Thursday, 6 June 2013
Tax Laws Amendment (2013 Measures No. 2) Bill 2013; Consideration in Detail
I welcome the backdown from the government in relation to these amendments. Occasionally they do listen to the wise counsel of the coalition. On this occasion they have, appropriately, shelved schedules 3 and 4 and allowed for proper consultation.
I do not want to rub it in, but I do note the speech from the member for Lyne. I just cannot help but be reminded of his absolute, total hypocrisy in this place. The member for Lyne was a guy that said: 'Let the sunshine into the parliament. Let everyone have a good look. Let's have proper scrutiny and treat the chamber with the respect it deserves.' Yet he stood in this place not long ago and said: 'Don't worry, I have letters from ministers that assure me that this bill is not going to have what could be the impacts. We don't need to have a parliamentary inquiry. I've got—I, the member for Lyne, Rob Oakeshott—letters from ministers and I've got letters from these people. I'm satisfied. Therefore, no-one else needs to have the opportunity to consult. Because if you consult with me, Rob Oakeshott, that is all the consultation you need. Don't worry about the parliament. Don't worry about any committees of the parliament.' What a complete hypocrite this guy is. Seriously, every time we have tried to have additional scrutiny, the member for Lyne is in the way. Yet he goes out there and parades like some sanctimonious god of accountability. Frankly, he is a complete, damn hypocrite.
I cannot wait for the day that he is not in this place so that we can have someone who actually is consistent representing Lyne. The previous member for Lyne was a man of great integrity. This current member for Lyne—I do not know what he is possibly thinking when he gets up here in this rather droll way and says: 'Don't worry, I've consulted and therefore we should all be satisfied. Everything is okay as long as I'm satisfied.' Whereas, actually, nearly half the House, on this side, are not satisfied—and now the government themselves are saying they are not satisficed—with the proper level of scrutiny of those schedules to the bill. So the overwhelming majority now in the chamber want further consultation in relation to the schedules. But for the member for Lyne, because he is satisfied everyone else should be satisfied. Anyway, common sense has prevailed and we welcome just a little sliver, a glimpse, of common sense from the government.
Question agreed to.
by leave—I move opposition amendments (2) and (5), as circulated in my name, together:
(2) Clause 2, page 2 (table item 10), omit "5", substitute "6".
(5) Schedule 5, page 77 (line 1) to page 83 (line 11), omit the Schedule.
Confidentiality of taxpayer information is fundamental to the administration of taxation law, and confidentiality is protected because ensuring the privacy of sensitive information, including commercial information, goes to public confidence in the system of tax. The minister for superannuation, the member for Maribyrnong, has said as much himself. He said:
Taxpayers provide personal information to the Tax Office expecting it to be kept confidential.

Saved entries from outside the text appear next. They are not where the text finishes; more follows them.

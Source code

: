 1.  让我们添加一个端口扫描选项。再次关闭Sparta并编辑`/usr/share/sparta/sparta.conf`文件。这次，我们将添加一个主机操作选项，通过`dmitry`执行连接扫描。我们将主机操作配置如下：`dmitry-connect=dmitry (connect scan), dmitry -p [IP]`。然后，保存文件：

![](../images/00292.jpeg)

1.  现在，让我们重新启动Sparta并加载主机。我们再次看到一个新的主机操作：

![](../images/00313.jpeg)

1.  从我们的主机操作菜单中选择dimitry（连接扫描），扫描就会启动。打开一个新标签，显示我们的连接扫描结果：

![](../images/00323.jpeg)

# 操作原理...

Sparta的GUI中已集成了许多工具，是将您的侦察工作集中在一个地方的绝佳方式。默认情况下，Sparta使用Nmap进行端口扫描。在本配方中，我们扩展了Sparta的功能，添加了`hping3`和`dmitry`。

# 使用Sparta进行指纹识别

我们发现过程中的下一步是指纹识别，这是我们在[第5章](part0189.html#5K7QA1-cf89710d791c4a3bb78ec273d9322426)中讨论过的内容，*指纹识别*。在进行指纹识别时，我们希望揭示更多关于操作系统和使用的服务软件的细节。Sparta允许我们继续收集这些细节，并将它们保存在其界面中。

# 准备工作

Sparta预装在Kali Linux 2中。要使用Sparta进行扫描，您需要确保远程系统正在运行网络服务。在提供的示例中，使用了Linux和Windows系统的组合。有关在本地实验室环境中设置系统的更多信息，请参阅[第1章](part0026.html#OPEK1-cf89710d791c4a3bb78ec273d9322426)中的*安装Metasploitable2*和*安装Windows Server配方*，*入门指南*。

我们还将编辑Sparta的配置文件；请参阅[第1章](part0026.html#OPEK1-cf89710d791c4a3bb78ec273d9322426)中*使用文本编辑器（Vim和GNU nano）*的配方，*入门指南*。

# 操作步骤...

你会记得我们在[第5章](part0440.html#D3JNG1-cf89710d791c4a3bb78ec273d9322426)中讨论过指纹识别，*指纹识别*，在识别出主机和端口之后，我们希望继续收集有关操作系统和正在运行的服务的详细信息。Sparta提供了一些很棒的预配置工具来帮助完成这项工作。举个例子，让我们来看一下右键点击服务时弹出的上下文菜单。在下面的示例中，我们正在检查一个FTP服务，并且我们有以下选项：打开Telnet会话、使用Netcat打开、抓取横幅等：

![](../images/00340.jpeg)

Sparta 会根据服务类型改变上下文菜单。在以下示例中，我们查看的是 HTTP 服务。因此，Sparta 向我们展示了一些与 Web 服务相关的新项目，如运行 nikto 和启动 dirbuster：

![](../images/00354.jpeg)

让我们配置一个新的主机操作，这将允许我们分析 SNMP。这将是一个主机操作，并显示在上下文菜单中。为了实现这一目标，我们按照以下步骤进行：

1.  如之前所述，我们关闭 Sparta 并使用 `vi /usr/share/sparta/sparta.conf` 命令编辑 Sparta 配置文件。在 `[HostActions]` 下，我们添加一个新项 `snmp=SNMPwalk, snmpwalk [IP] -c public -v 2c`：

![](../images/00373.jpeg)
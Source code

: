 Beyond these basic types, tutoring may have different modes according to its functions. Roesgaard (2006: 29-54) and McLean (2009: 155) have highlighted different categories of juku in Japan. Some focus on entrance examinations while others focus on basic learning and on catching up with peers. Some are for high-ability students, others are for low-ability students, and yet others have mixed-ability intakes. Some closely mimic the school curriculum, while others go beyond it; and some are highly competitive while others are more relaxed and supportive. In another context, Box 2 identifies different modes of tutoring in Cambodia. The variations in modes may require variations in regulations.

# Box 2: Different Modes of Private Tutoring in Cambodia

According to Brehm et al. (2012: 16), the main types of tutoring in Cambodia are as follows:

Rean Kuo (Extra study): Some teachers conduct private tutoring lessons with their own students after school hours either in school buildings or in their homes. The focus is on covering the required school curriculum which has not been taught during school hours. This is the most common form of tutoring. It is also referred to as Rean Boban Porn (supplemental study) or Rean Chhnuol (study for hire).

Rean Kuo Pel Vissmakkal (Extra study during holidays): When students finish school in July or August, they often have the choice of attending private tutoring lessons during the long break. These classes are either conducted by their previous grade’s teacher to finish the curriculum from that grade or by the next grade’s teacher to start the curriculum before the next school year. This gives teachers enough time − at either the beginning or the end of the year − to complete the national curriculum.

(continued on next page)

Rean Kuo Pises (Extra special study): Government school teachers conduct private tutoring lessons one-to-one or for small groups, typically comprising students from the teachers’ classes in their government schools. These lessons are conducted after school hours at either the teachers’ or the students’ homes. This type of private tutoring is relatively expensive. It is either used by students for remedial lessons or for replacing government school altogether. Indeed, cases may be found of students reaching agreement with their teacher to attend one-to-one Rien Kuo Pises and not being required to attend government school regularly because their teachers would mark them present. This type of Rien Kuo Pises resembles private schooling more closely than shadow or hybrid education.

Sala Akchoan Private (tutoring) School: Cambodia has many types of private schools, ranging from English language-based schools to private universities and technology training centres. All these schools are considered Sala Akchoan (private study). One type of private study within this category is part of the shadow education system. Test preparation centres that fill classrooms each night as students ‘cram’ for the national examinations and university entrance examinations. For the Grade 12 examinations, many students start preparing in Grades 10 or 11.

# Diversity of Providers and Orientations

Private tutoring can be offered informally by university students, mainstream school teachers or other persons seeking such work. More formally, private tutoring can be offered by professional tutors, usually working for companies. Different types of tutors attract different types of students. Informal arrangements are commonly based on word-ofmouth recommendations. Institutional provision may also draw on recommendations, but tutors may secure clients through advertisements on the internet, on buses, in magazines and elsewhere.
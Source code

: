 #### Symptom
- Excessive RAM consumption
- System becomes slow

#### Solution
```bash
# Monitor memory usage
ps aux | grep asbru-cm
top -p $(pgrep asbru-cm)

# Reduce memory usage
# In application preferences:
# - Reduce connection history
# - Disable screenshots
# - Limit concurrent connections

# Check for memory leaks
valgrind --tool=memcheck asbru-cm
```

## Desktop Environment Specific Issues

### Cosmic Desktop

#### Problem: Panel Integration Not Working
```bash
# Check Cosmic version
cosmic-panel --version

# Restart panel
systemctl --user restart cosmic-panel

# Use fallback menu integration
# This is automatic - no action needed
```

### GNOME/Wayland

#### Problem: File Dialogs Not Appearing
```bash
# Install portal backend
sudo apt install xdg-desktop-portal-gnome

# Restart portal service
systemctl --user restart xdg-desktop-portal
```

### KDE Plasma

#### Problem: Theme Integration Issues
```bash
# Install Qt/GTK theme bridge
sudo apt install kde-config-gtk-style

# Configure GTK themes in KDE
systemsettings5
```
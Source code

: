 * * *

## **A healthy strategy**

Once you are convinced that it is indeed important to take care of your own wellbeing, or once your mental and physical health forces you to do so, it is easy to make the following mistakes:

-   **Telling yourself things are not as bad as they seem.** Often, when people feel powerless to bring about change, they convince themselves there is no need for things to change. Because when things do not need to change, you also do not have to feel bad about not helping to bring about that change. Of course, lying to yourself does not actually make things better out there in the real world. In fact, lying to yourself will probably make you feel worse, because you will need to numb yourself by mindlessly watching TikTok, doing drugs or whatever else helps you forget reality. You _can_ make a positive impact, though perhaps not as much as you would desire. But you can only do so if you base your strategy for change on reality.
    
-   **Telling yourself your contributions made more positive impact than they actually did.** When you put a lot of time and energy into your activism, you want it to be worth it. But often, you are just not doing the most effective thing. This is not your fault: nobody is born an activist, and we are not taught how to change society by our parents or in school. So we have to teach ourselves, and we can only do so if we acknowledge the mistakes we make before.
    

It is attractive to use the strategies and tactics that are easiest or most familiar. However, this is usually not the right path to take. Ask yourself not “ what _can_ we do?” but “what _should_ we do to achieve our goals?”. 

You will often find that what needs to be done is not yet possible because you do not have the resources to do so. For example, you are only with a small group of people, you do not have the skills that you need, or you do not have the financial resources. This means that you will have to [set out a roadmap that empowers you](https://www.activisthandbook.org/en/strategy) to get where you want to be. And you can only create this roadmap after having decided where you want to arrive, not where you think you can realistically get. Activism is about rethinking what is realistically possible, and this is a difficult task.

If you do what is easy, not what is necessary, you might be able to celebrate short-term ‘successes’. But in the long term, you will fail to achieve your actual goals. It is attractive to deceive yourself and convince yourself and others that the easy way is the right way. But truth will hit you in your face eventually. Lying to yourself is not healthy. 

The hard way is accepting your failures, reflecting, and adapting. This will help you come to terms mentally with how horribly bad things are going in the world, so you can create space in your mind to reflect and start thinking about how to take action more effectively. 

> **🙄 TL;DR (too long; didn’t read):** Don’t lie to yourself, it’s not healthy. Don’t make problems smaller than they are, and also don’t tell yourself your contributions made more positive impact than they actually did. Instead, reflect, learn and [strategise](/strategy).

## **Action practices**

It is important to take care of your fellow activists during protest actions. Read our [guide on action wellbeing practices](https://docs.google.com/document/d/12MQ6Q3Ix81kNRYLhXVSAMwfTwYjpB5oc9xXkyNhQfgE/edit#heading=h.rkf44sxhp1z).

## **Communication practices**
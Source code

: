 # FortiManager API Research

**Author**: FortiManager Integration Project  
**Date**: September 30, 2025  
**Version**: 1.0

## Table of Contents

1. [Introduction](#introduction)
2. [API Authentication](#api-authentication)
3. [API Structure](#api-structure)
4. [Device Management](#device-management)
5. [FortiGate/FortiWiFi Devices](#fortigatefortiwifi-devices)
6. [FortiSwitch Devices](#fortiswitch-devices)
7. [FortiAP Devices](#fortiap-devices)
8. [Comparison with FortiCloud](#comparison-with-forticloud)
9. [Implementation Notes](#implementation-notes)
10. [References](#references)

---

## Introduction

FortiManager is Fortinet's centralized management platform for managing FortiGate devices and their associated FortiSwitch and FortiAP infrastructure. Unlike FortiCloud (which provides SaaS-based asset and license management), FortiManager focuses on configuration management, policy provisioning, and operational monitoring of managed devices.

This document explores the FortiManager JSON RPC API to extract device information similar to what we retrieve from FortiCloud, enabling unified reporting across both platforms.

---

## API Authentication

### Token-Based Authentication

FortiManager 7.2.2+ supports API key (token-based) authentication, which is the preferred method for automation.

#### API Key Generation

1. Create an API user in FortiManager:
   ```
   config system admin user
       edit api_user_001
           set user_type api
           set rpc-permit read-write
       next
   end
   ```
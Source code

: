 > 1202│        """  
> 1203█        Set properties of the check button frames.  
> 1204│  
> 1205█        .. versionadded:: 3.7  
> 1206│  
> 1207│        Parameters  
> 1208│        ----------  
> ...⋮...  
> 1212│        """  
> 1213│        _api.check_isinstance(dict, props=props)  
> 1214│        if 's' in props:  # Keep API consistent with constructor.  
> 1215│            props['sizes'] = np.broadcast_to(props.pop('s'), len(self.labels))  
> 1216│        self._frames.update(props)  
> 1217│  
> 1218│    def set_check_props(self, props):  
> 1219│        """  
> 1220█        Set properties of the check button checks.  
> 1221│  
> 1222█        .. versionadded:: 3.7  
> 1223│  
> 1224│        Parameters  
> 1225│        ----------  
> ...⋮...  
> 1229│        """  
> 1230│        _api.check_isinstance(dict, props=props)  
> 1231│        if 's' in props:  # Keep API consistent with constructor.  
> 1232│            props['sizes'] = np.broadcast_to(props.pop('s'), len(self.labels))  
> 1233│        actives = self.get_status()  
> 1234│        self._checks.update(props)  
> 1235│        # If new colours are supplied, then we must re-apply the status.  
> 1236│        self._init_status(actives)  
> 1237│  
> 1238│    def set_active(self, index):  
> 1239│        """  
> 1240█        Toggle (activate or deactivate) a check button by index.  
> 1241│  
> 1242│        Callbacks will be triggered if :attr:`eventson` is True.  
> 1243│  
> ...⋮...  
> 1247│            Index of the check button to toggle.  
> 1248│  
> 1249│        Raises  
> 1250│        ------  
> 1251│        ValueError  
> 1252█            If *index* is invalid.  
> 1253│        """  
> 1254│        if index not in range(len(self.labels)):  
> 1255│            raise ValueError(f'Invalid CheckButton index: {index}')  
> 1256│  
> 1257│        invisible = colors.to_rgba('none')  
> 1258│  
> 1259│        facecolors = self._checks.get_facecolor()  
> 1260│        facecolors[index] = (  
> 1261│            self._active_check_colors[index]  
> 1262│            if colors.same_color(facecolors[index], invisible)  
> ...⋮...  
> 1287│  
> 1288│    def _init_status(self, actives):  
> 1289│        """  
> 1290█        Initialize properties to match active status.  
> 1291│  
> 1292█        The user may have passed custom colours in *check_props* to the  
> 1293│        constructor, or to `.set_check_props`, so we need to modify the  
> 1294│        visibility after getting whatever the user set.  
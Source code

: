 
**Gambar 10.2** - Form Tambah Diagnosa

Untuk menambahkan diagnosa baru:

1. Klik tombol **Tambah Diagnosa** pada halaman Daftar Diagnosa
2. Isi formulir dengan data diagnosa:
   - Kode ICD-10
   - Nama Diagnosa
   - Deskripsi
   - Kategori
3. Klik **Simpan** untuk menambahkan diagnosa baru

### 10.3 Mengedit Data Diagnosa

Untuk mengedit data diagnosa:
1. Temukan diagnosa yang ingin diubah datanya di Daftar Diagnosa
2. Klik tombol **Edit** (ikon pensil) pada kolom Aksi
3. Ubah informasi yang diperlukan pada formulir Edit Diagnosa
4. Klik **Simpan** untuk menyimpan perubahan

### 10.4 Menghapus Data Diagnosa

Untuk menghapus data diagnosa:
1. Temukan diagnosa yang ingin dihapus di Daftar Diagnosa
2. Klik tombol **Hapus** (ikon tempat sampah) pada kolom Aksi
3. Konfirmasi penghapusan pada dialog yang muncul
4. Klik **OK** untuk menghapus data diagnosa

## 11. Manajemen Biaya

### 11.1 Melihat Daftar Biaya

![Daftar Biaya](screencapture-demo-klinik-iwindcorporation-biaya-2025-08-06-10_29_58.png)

The public release of taxpayer information, therefore, needs compelling justification. What have the government said? They have said they are going to reveal taxpayer information for two reasons. The first is, as the Assistant Treasurer says:
… more transparency around the levels of tax being paid by large and multinational businesses in Australia to allow an informed debate about the efficiency and equity of our tax system.
Schedule 5 requires the commissioner of tax to release information to the public that is disclosed in the taxpayer's tax return—namely, the entity's total gross income, its net taxable income and its income tax payable. It only applies to companies if their total income is $100 million or more. So multinational groups, such as Google, Amazon or Starbucks, which may have minimal income sourced in Australia, will not be affected, I understand.